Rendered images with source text
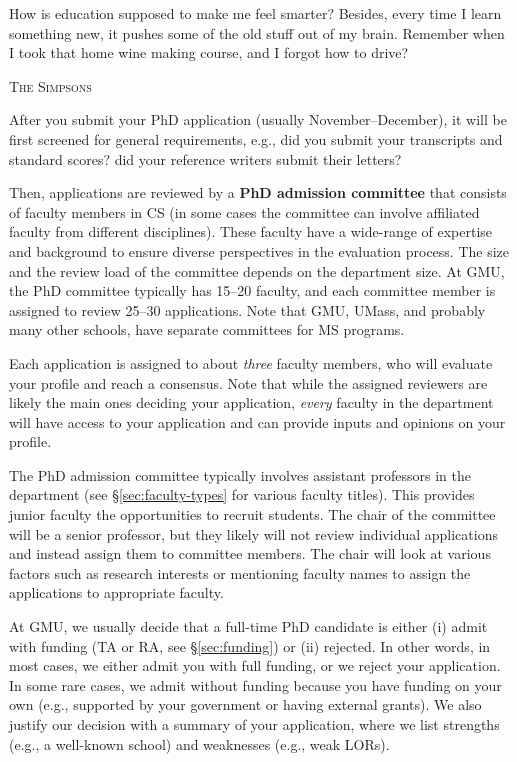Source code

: \documentclass[oneside,11pt]{memoir}
\begin{document}
\epigraph{How is education supposed to make me feel smarter? Besides, every time I learn something new, it pushes some of the old stuff out of my brain. Remember when I took that home wine making course, and I forgot how to drive?}{\textsc{The Simpsons}}

After you submit your PhD application (usually November--December), it will be first screened
for general requirements, e.g., did you submit your transcripts and standard scores? did your reference writers submit their letters?

Then, applications are reviewed by a \textbf{PhD admission committee} that consists of faculty members in CS (in some cases the committee can involve affiliated faculty from different disciplines). These faculty have a wide-range of expertise and background to ensure diverse perspectives in the evaluation process. The size and the review load of the committee depends on the department size. At GMU, the PhD committee typically has 15--20 faculty, and each committee member is assigned to review 25--30 applications. Note that GMU, UMass, and probably many other schools, have separate committees for MS programs.

Each application is assigned to about \emph{three} faculty members, who will evaluate your profile and reach a consensus.  Note that while the assigned reviewers are likely the main ones deciding your application, \emph{every} faculty in the department will have access to your application and can provide inputs and opinions on your profile.

The PhD admission committee typically involves assistant professors in the department (see \S\ref{sec:faculty-types} for various faculty titles). This provides junior faculty the opportunities to recruit students. The chair of the committee will be a senior professor, but they likely will not review individual applications and instead assign them to committee members. The chair will look at various factors such as research interests or mentioning faculty names to assign the applications to appropriate faculty. 

At GMU, we usually decide that a full-time PhD candidate is either (i) admit with funding (TA or RA, see \S\ref{sec:funding}) or (ii) rejected. In other words, in most cases, we either
admit you with full funding, or we reject your application. In some rare cases, we admit
without funding because you have funding on your own (e.g.,
supported by your government or having external grants). We also justify
our decision with a summary of your application, where we list
strengths (e.g., a well-known school) and weaknesses (e.g., weak
LORs). 
\end{document}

## [WHAT YOU SHOULD DO]
Output exactly what runs from the line with "supported by your" to the final line above, both lines included, and nothing else.

## [FINISHED TASK]
supported by your government or having external grants). We also justify
our decision with a summary of your application, where we list
strengths (e.g., a well-known school) and weaknesses (e.g., weak
LORs). 
\end{document}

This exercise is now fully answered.